= Adolphe 1920 =

Adolphe 1920 is a novella written by John Rodker and published in 1929. Set in Paris, it spans eight hours in the life of its protagonist, Dick.

It is similar in many respects to James Joyce's Ulysses and Virginia Woolf's Mrs. Dalloway in its use of stream-of-consciousness narration and the limiting of the action to just one day. In this sense it is very much a modernist text.

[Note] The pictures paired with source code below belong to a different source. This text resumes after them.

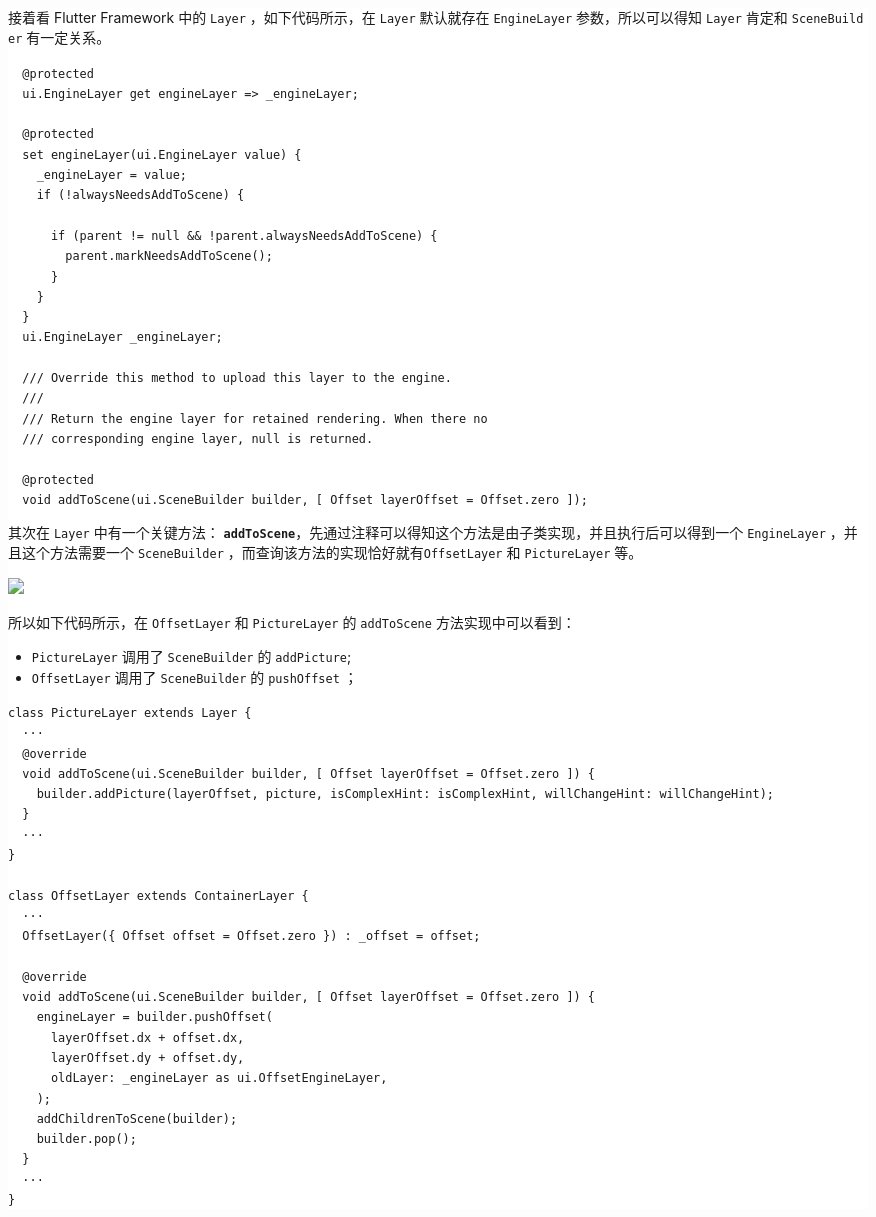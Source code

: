 接着看 Flutter Framework 中的 `Layer` ，如下代码所示，在 `Layer` 默认就存在 `EngineLayer` 参数，所以可以得知 `Layer` 肯定和 `SceneBuilder` 有一定关系。

```
  @protected
  ui.EngineLayer get engineLayer => _engineLayer;

  @protected
  set engineLayer(ui.EngineLayer value) {
    _engineLayer = value;
    if (!alwaysNeedsAddToScene) {
    
      if (parent != null && !parent.alwaysNeedsAddToScene) {
        parent.markNeedsAddToScene();
      }
    }
  }
  ui.EngineLayer _engineLayer;
  
  /// Override this method to upload this layer to the engine.
  ///
  /// Return the engine layer for retained rendering. When there no
  /// corresponding engine layer, null is returned.
  
  @protected
  void addToScene(ui.SceneBuilder builder, [ Offset layerOffset = Offset.zero ]);

```

其次在 `Layer` 中有一个关键方法： **`addToScene`**，先通过注释可以得知这个方法是由子类实现，并且执行后可以得到一个 `EngineLayer` ，并且这个方法需要一个 `SceneBuilder` ，而查询该方法的实现恰好就有`OffsetLayer` 和 `PictureLayer` 等。

![](http://img.cdn.guoshuyu.cn/20200327_Flutter-21/image2)

所以如下代码所示，在 `OffsetLayer` 和 `PictureLayer` 的 `addToScene` 方法实现中可以看到：

- `PictureLayer` 调用了 `SceneBuilder` 的 `addPicture`;
- `OffsetLayer` 调用了 `SceneBuilder` 的 `pushOffset` ；

```
class PictureLayer extends Layer {
  ···
  @override
  void addToScene(ui.SceneBuilder builder, [ Offset layerOffset = Offset.zero ]) {
    builder.addPicture(layerOffset, picture, isComplexHint: isComplexHint, willChangeHint: willChangeHint);
  }
  ···
}

class OffsetLayer extends ContainerLayer {
  ···
  OffsetLayer({ Offset offset = Offset.zero }) : _offset = offset;

  @override
  void addToScene(ui.SceneBuilder builder, [ Offset layerOffset = Offset.zero ]) {
    engineLayer = builder.pushOffset(
      layerOffset.dx + offset.dx,
      layerOffset.dy + offset.dy,
      oldLayer: _engineLayer as ui.OffsetEngineLayer,
    );
    addChildrenToScene(builder);
    builder.pop();
  }
  ···
}
```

Dick is a manic narrator, and reminiscent of Septimus Smith, the shell-shocked war veteran of Woolf's Mrs.Dalloway. There are several references to the after effects of the First World War, and the novella's fractured nature could be seen as a metaphor for fractured post-war Europe.

==Plot summary==

The novella is split into eight sections - each spanning roughly an hour. The narrative is fragmented, often making it difficult to tell who is talking or thinking, or whether events are occurring in the present or being recalled.

===Section I===
Dick awakes to find a fair being set up in the street outside. He recalls a visit he took to Bordeaux with his ex-lover Angela. They visited a crypt. He watches a film of a Victorian woman undressing in a mutoscope.

===Section II===
He returns to the crowd in the street and becomes nauseous as he is swept up by the mass of people. He meets the Snake-lady and propositions her - she accepts. He becomes lost in the crowd again, then is found by Monica, who is possibly his current girlfriend.

===Section III===
They enter a tent with waxwork displays of body parts, and disfigured people with what appear to be war-wounds. Dick picks up a dwarf. He and Monica kiss. He flees and watches another mutoscope film of a head biting a neck. He expresses a desire to rest.

===Section IV===
He returns to his bedroom and dreams of Angela. He wakes as Monica enters. He gazes at her, they kiss, then he takes her outside back into the crowd and slips away from her.

===Section V===
He leaves the crowd. He becomes confused and begins to daydream about Angela and his regret for love.

===Section VI===
He re-enters the fair and sees five wrestlers: a bear, a fat wrestler, a thin wrestler, a large woman, and a "flour-white-faced boy". They fight and the woman wins. Dick is disgusted by this. He then sees the ghost of Angela in the crowd, and has another daydream in a tent. He watches a projected film in which a face gets larger and larger on the screen.

===Section VII===
He collects Monica from his room and they go to a restaurant and then an aquarium. He has a vision of Angela as Undine.

===Section VIII===
Angela returns and Monica is forced to leave. Monica returns with an unnamed escort. They pick up the Snake-lady from the fair and all five go to a club. In the club Dick specifically notes the jazz musicians, black waiters, dancers, and a singer. An unidentified black man sits with them and plays with the snake. Dick talks with Angela in an anteroom. He starts to stack glasses on one another: they topple over after Angela tells him to stop. Dick becomes delirious and returns home in a taxi. He goes to sleep.

==Praise and criticism==

Ezra Pound, writing for The Dial in November 1928, believed the novel to be one of only two "offspring from Ulysses...possessing any value."